1: If you were an instrument ... Cello (warm, moody, curvy)

2: What piece would you be ... Appalachian Spring (the complete ballet - with the dark part)

3: Favorite composer ... Sibelius 

4: Favorite piece ... *Nights in the Gardens of Spain (*today, anyway!)

5: Favorite musician... none, yet


----------



## MarkW (Feb 16, 2015)

I would definitely be an oboe.

After that, I can't answer.


----------



## Genoveva (Nov 9, 2010)

1: If you were an instrument, what instrument would you be? *Piano*

2: If you were a piece, what piece would you be? *Schubert Piano Sonata No 20*

3: Favorite composer (you may only choose one) *Mozart*

4: Favorite piece (you may only choose one) *Schubert String Quintet*

5: Favorite musician (you may only choose one) *Alfred Brendel*


----------



## Totenfeier (Mar 11, 2016)

Well, some of y'all will know what most of mine will be anyway, but:

1. What instrument would I be? Contrabassoon

2. What piece am I? I am Totenfeier (either one)!

3. Favorite composer? Gustav Mahler

4. Favorite piece? Mahler 2

5. Favorite musician? Since I can't possibly exclude ANY Mahler conductors or singers, I'll have to come completely out of left field and go with Trevor Pinnock.


----------



## Enthusiast (Mar 5, 2016)

Oh dear.
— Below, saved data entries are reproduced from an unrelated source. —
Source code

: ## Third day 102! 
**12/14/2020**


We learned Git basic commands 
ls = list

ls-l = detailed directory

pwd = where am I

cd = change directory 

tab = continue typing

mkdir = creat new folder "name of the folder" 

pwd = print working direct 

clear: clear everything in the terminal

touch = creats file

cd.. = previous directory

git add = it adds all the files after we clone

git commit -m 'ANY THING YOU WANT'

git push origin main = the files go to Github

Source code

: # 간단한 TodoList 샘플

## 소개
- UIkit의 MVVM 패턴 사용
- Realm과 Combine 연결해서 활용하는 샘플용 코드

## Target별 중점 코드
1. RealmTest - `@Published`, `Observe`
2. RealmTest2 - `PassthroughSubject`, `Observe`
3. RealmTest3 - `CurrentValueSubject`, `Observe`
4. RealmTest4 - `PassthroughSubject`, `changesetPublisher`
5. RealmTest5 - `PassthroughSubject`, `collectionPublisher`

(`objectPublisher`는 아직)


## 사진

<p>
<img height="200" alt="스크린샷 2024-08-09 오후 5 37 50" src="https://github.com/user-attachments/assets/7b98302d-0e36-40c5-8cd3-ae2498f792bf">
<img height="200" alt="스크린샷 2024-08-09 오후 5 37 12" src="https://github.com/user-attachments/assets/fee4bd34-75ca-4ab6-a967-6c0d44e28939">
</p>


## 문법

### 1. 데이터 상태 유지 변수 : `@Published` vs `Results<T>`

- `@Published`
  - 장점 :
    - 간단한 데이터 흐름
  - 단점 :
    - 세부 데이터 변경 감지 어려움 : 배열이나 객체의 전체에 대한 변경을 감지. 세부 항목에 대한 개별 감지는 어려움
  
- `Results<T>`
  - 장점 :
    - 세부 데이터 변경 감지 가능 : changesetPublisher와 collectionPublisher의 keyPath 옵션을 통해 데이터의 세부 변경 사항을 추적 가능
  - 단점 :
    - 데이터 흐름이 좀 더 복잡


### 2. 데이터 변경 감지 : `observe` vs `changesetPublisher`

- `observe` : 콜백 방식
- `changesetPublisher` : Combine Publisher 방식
I think I must suffer from multiple personality disorder.


----------



## walkingonair (Mar 18, 2018)

1: If you were an instrument, what instrument would you be? violin

2: If you were a piece, what piece would you be? Rose Aria from Marriage of Figaro

3: Favorite composer (you may only choose one) Hmm...Mozart

4: Favorite piece (you may only choose one) Magic Flute

5: Favorite musician (you may only choose one)Kathleen Battle


----------



## Joe B (Aug 10, 2017)

1: If you were an instrument, what instrument would you be? *Magnum Opus harpsichord* (let it rip!)
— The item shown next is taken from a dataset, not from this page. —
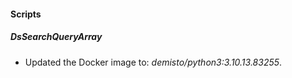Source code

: 
#### Scripts
##### DsSearchQueryArray
- Updated the Docker image to: *demisto/python3:3.10.13.83255*.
2: If you were a piece, what piece would you be? *Howard Hanson's "Symphony #3"* (life's story)

3: Favorite composer (you may only choose one) *Francis Poulenc* (sorry Igor Stravinsky)

4: Favorite piece (you may only choose one) *Stabat Mater* (ha! there are so many!)

5: Favorite musician (you may only choose one) *Michael Brecker* (Mike Stern & Pat Metheny have approved this answer)


----------



## Gaspard de la Nuit (Oct 20, 2014)

Joe B said:


> 2: If you were a piece, what piece would you be? *Howard Hanson's "Symphony #3"* (life's story)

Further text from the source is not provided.